### Task requirements
From the line containing "### AWS Resources" to the end of the records below, output each line exactly; include both ends and nothing else.
━━━ Given records
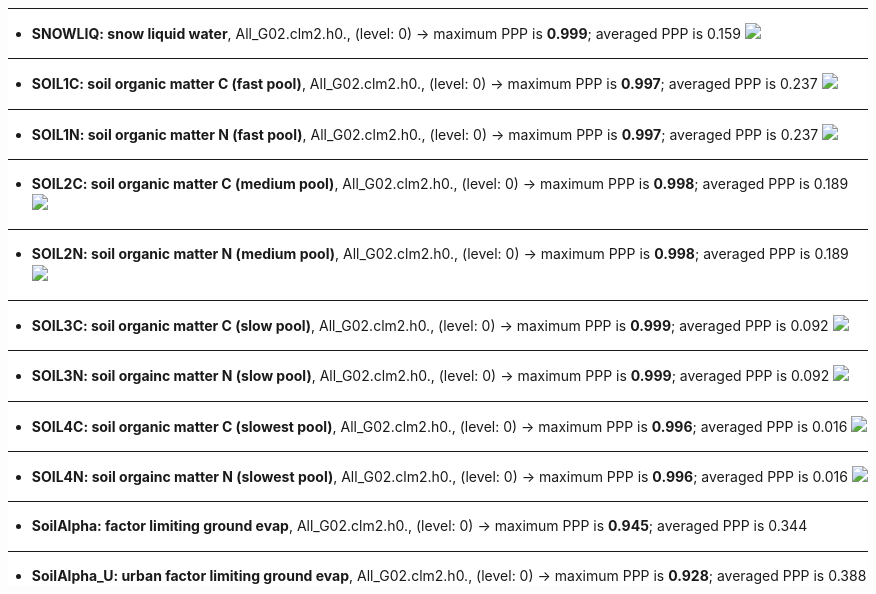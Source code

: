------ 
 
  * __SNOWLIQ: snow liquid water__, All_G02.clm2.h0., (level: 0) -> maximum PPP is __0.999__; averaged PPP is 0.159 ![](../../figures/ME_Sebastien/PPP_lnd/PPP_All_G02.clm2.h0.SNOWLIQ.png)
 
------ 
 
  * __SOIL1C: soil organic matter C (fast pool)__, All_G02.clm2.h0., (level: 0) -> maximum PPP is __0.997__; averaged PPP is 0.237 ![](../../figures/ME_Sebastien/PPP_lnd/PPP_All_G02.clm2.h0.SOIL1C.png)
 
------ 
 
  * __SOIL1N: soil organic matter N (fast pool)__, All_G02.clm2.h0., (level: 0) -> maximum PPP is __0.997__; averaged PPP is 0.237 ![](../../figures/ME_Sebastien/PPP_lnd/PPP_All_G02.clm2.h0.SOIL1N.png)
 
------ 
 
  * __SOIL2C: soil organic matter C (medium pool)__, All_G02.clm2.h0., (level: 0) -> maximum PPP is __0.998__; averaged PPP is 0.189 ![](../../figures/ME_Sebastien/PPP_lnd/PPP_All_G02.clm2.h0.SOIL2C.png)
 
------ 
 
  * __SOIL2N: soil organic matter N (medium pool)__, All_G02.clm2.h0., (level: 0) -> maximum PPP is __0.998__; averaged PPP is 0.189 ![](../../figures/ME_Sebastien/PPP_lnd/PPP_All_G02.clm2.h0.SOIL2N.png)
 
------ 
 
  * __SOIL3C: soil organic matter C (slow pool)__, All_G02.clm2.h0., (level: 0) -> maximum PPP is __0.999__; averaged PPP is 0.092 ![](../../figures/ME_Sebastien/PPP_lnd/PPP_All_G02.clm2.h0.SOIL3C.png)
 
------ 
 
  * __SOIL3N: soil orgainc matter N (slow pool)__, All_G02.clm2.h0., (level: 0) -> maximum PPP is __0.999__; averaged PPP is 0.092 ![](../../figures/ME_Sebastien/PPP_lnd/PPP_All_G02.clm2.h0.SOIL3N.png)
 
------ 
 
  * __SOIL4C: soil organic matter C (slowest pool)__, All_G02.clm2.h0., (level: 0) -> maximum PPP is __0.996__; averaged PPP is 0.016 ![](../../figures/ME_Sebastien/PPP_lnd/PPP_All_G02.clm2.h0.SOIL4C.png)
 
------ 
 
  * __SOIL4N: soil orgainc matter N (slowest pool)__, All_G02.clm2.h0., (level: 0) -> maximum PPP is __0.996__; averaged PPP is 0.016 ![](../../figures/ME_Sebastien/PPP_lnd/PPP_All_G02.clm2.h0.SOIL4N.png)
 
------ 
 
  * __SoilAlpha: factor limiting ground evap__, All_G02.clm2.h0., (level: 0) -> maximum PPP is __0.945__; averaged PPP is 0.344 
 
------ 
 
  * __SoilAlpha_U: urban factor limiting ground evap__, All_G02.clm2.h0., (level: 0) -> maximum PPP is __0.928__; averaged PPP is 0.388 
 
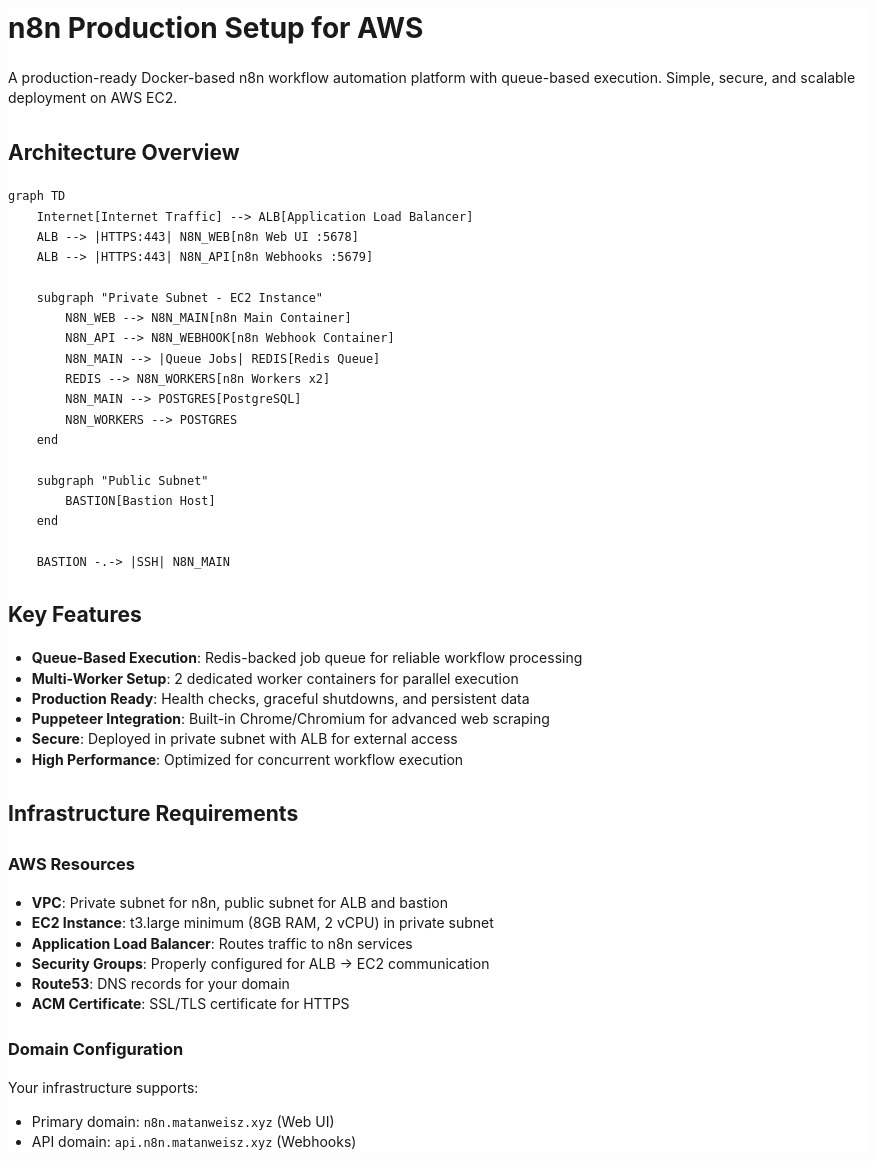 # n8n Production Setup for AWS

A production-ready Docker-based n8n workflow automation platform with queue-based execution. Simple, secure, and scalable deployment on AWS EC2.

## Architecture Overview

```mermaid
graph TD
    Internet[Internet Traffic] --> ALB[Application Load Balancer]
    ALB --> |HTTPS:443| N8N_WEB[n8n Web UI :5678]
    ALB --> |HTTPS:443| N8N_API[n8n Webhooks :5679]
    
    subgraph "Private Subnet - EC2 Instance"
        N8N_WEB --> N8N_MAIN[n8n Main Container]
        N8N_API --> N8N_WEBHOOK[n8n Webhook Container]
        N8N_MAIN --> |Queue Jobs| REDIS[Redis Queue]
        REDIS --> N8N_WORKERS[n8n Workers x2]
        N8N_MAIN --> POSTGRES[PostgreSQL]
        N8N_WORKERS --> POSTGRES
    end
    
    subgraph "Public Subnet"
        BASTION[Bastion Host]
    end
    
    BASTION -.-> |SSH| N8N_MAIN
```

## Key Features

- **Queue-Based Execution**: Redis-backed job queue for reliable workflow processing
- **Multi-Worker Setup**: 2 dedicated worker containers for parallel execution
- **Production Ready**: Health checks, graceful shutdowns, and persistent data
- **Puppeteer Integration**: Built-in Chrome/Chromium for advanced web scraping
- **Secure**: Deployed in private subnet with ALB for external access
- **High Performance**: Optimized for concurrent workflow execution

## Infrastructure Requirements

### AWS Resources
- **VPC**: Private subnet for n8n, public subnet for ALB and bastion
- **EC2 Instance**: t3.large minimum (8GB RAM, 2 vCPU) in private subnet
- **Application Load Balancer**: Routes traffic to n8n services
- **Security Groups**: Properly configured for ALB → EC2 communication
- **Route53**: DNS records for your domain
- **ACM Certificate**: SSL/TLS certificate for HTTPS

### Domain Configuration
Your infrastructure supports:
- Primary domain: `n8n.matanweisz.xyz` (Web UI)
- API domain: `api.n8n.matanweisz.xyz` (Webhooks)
━━━━━━
### Finished exercise
### AWS Resources
- **VPC**: Private subnet for n8n, public subnet for ALB and bastion
- **EC2 Instance**: t3.large minimum (8GB RAM, 2 vCPU) in private subnet
- **Application Load Balancer**: Routes traffic to n8n services
- **Security Groups**: Properly configured for ALB → EC2 communication
- **Route53**: DNS records for your domain
- **ACM Certificate**: SSL/TLS certificate for HTTPS

### Domain Configuration
Your infrastructure supports:
- Primary domain: `n8n.matanweisz.xyz` (Web UI)
- API domain: `api.n8n.matanweisz.xyz` (Webhooks)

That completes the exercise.